Symptoms and Treatments for Genital Herpes
Genital herpes is a viral infection that usually affects the genitals and anal areas of the body. It is a sexually transmitted disease that over 45 million people in the US are infected with. There are two types of the herpes virus, Herpes Simplex Virus type 1 and HSV type 2. Most cases of genital herpes are caused by HSV2. Genital herpes is a chronic illness which stays with the host for their lifetime, but may only show actually physical signs on their body a few times throughout their life. This makes it difficult to know if a person has the herpes virus or not. If signs are present, they are usually one or two blisters at the beginning that then break creating painful sores that take weeks to heal.

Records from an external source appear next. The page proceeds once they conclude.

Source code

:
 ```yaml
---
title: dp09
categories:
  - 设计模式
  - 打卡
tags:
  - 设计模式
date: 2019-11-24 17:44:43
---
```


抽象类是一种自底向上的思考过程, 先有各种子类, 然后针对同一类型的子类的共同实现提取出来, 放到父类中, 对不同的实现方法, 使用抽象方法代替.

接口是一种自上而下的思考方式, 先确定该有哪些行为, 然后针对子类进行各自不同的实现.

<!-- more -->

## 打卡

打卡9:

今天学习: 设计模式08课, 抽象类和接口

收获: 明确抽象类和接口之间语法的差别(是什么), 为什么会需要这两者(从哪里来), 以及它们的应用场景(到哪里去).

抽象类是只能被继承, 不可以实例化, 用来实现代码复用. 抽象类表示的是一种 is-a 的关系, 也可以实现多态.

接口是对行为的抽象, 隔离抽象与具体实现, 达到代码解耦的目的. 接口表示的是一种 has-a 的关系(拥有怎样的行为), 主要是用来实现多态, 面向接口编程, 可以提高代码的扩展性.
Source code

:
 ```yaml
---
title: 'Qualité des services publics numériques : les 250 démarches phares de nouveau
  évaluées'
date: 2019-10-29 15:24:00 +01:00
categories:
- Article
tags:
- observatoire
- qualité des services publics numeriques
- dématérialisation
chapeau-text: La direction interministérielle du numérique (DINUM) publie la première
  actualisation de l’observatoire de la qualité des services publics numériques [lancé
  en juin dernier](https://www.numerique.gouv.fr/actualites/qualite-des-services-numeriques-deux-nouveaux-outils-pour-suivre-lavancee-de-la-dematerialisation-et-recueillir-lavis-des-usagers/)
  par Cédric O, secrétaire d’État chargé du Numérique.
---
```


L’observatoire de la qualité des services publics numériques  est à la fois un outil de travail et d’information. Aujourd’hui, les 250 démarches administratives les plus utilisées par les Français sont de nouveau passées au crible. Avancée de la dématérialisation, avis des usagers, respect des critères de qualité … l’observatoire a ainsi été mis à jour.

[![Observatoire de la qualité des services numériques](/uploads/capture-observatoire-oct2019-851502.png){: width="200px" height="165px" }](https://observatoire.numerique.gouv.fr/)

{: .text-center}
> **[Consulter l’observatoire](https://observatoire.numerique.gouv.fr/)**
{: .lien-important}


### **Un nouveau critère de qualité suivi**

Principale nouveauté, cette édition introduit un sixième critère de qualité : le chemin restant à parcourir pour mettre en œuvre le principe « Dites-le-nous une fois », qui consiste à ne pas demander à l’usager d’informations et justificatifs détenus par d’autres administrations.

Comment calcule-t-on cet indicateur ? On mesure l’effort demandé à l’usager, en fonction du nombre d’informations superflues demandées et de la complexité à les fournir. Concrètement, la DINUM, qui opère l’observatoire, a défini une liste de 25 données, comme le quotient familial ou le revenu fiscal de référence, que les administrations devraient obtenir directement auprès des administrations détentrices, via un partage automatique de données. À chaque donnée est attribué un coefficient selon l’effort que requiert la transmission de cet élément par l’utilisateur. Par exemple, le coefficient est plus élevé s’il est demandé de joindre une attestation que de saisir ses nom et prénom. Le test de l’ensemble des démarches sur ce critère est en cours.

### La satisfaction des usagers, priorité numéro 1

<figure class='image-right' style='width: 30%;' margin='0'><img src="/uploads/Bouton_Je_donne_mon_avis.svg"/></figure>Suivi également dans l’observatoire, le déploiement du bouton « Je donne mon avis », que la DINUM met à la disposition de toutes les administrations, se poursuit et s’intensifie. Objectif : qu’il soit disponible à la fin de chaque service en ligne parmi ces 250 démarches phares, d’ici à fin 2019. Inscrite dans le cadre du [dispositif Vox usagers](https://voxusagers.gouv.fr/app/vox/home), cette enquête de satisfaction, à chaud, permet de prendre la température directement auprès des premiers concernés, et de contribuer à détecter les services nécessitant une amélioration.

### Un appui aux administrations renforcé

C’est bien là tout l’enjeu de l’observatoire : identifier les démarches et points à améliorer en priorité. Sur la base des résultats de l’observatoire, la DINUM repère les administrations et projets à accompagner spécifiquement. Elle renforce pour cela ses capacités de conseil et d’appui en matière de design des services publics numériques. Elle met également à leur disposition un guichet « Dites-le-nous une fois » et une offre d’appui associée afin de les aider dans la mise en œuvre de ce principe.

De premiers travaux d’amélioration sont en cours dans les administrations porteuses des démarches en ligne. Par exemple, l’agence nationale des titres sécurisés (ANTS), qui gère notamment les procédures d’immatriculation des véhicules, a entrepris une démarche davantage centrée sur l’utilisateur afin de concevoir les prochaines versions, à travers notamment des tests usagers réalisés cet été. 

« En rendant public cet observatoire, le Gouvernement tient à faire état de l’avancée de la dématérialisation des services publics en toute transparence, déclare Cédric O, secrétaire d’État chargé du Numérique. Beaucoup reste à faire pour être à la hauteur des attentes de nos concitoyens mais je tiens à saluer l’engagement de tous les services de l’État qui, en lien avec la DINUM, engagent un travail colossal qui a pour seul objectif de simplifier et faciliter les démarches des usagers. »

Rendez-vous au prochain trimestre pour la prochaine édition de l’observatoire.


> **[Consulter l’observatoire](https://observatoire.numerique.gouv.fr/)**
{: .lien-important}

Many people believe that this STD is only contagious while the person actually has the sores present, but this is not true. A person infected with herpes can actually pass the virus to their partner at any time. If you are considering having intercourse with a person that is infected, it is best to ensure that you protect any part of your body from direct contact with the infected area on the body of the carrier. It is best to abstain from sex during an active outbreak, because it can be most contagious during this period. This disease does not have a cure; therefore, once you have it you have it for your entire lifetime. You may have long periods of time between outbreaks, but it is important to remember that you still have the active virus and can pass it on to a sexual partner at any time.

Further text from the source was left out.